====== Supplied information

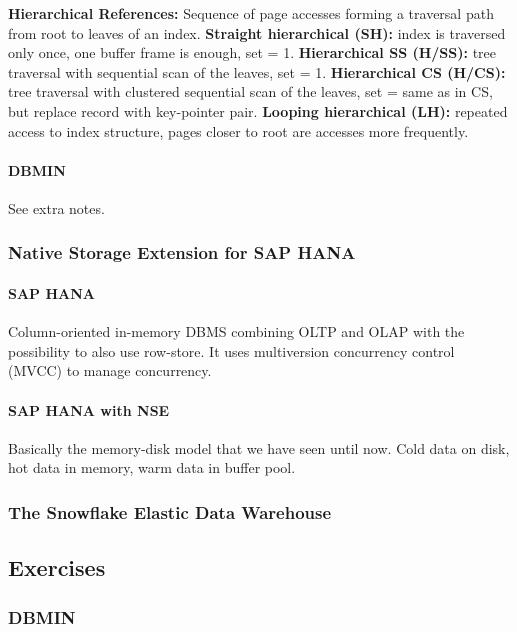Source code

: \textbf{Hierarchical References:} Sequence of page accesses forming a traversal path from root to leaves of an index. \textbf{Straight hierarchical (SH):} index is traversed only once, one buffer frame is enough, set = 1. \textbf{Hierarchical SS (H/SS):} tree traversal with sequential scan of the leaves, set = 1. \textbf{Hierarchical CS (H/CS):} tree traversal with clustered sequential scan of the leaves, set = same as in CS, but replace record with key-pointer pair. \textbf{Looping hierarchical (LH):} repeated access to index structure, pages closer to root are accesses more frequently. %

\paragraph{DBMIN}
See extra notes.







\subsubsection{Native Storage Extension for SAP HANA}

\paragraph{SAP HANA}
Column-oriented in-memory DBMS combining OLTP and OLAP with the possibility to also use row-store. It uses multiversion concurrency control (MVCC) to manage concurrency.

\paragraph{SAP HANA with NSE}
Basically the memory-disk model that we have seen until now. Cold data on disk, hot data in memory, warm data in buffer pool.






\subsubsection{The Snowflake Elastic Data Warehouse}










\subsection{Exercises}

\subsubsection{DBMIN}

============

Without the pictures, repeat every line of the material above exactly.

Source code

: \textbf{Hierarchical References:} Sequence of page accesses forming a traversal path from root to leaves of an index. \textbf{Straight hierarchical (SH):} index is traversed only once, one buffer frame is enough, set = 1. \textbf{Hierarchical SS (H/SS):} tree traversal with sequential scan of the leaves, set = 1. \textbf{Hierarchical CS (H/CS):} tree traversal with clustered sequential scan of the leaves, set = same as in CS, but replace record with key-pointer pair. \textbf{Looping hierarchical (LH):} repeated access to index structure, pages closer to root are accesses more frequently. %

\paragraph{DBMIN}
See extra notes.







\subsubsection{Native Storage Extension for SAP HANA}

\paragraph{SAP HANA}
Column-oriented in-memory DBMS combining OLTP and OLAP with the possibility to also use row-store. It uses multiversion concurrency control (MVCC) to manage concurrency.

\paragraph{SAP HANA with NSE}
Basically the memory-disk model that we have seen until now. Cold data on disk, hot data in memory, warm data in buffer pool.






\subsubsection{The Snowflake Elastic Data Warehouse}










\subsection{Exercises}

\subsubsection{DBMIN}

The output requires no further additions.